Tuesday, March 02, 2010

Alex Ross on "Winterreise"

"The musicologist Karol Berger has claimed, boldly but plausibly, that Schubert’s cycle is 'our civilization’s greatest poem of existential estrangement and isolation.' Berger mentions Samuel Beckett in the same breath as Schubert, and he is hardly the only commentator to do so. … Beckett himself recognized the kinship. A music lover and an amateur pianist, he felt closer to Schubert than to any other composer. Beckett’s radio play 'All That Fall' begins with the strains of 'Death and the Maiden.' The teleplay 'Nacht und Träume' employs a fragment of the Schubert song.

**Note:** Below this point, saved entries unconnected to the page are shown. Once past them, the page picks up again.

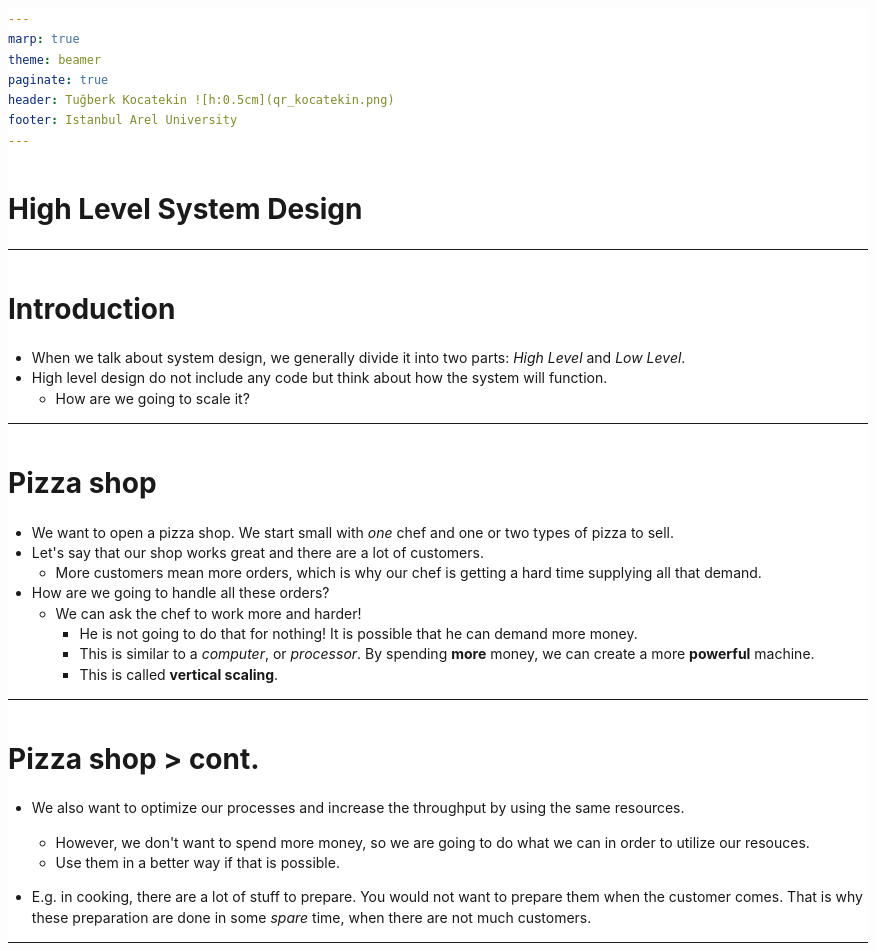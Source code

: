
 ```yaml
---
marp: true
theme: beamer 
paginate: true
header: Tuğberk Kocatekin ![h:0.5cm](qr_kocatekin.png)
footer: Istanbul Arel University
---
```


# High Level System Design

---

# Introduction

- When we talk about system design, we generally divide it into two parts: _High Level_ and _Low Level_. 
- High level design do not include any code but think about how the system will function.
  - How are we going to scale it?

---

# Pizza shop

- We want to open a pizza shop. We start small with _one_ chef and one or two types of pizza to sell.
- Let's say that our shop works great and there are a lot of customers.
  - More customers mean more orders, which is why our chef is getting a hard time supplying all that demand. 
- How are we going to handle all these orders?
  - We can ask the chef to work more and harder!
    - He is not going to do that for nothing! It is possible that he can demand more money.
    - This is similar to a _computer_, or _processor_. By spending **more** money, we can create a more **powerful** machine.
    - This is called **vertical scaling**.

---

# Pizza shop > cont.

- We also want to optimize our processes and increase the throughput by using the same resources. 
  - However, we don't want to spend more money, so we are going to do what we can in order to utilize our resouces.
  - Use them in a better way if that is possible.

- E.g. in cooking, there are a lot of stuff to prepare. You would not want to prepare them when the customer comes. That is why these preparation are done in some _spare_ time, when there are not much customers.
  
---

The writer once reported … that he was spending his days listening alone to 'Winterreise.' … The British director Katie Mitchell, in collaboration with the tenor Mark Padmore, the actor Stephen Dillane, and the pianist Andrew West, had the excellent idea of creating a theatre piece around Beckett’s intense relationship with 'Winterreise,' weaving his poetry and prose into a live performance of the cycle. … Padmore is one of the most distinctive lyric singers on the contemporary scene—he has recorded a starkly lovely 'Winterreise,' with Paul Lewis at the piano, for the Harmonia Mundi label" ("Musical Events," New Yorker, 1/4/10).